A steady-state direct current (DC) is flowing from the batteries to the bulb as the switch contacts begin to move.  At the last microscopic points of electrical contact, the current density becomes high enough that portions of the metallic surfaces actually melt due to resistive heating; and a liquid metal vapor plasma state continues the electrical conducting path as the contacts physically part.  As the contacts pull further apart to distances of several microns (one micron = 10^-6 meters), electrons from the contact into which the current is flowing, the cathode contact, are emitted into the intercontact space region due to thermal emission (they boil off) and field emission (they are ripped from the cathode metal by electrostatic attraction forces).

A portion of these electrons emitted from the cathode collide with air molecules within the contact gap and ionize the molecules. This frees still more electrons, which in turn ionize still more air molecules.  This self-perpetuating action is an electrical breakdown phenomenon commonly referred to as an arc.  It is the arc which enables the switch to open the circuit.  The arc forms just as the contacts part, and continues to conduct the circuit current as the contacts move further and further apart.

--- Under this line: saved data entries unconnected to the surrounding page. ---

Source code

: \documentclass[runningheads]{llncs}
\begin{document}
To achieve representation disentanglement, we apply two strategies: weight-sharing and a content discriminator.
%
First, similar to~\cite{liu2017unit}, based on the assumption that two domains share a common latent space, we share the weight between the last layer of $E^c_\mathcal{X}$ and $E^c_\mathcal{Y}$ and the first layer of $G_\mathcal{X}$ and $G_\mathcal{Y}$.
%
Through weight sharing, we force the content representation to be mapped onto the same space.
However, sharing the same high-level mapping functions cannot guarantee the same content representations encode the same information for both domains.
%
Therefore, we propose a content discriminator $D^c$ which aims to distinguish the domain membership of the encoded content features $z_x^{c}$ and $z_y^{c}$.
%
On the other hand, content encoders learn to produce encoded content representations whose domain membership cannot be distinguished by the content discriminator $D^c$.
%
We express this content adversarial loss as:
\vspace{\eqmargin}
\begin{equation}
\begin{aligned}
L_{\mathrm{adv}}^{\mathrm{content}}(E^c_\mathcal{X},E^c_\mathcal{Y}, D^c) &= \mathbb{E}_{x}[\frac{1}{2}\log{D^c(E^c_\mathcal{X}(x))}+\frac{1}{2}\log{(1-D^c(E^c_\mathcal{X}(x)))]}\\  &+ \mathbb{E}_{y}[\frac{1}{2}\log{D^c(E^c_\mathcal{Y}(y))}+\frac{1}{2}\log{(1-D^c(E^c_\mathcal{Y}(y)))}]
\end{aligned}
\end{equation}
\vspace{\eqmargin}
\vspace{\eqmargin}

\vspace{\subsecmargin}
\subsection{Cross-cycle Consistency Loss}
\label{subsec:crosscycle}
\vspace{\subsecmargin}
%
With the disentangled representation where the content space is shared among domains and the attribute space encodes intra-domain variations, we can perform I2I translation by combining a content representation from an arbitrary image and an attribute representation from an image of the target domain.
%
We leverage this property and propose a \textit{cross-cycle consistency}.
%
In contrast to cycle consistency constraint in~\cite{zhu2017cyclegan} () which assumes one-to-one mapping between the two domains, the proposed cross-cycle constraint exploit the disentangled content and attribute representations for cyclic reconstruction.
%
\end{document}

The voltage drop across the arc – which is proportional to the arc length and inversely proportional to the arc cross-sectional size – is in series with the voltages in the circuit loop which contains the switch.  The arc voltage grows as the arc is lengthened by the physical movement of the contacts, and the arc cross-section is diminished as the arc is cooled by contact with un-ionized air molecules.

The arc voltage in low voltage DC circuits grows at such a rate that it soon exceeds, or at least matches, the source voltage in the circuit (in a flashlight the initial arc voltage exceeds the battery voltage).  When this occurs, the circuit current is driven to zero in short order.  All circuits contain a small but finite inductance, so the current cannot be driven to zero instantaneously.  When the current does reach zero, no further arc ionization takes place, and the arc is cooled even more rapidly, since it has no energy input.  If it is cooled momentarily to such a state that it is no longer a conducting medium, then the interruption process is complete and the circuit has been opened.  It is important to remember that it is the arc that forces the current to zero.  The opening of the switch forms the arc, but it is the arc which enables the circuit to be interrupted.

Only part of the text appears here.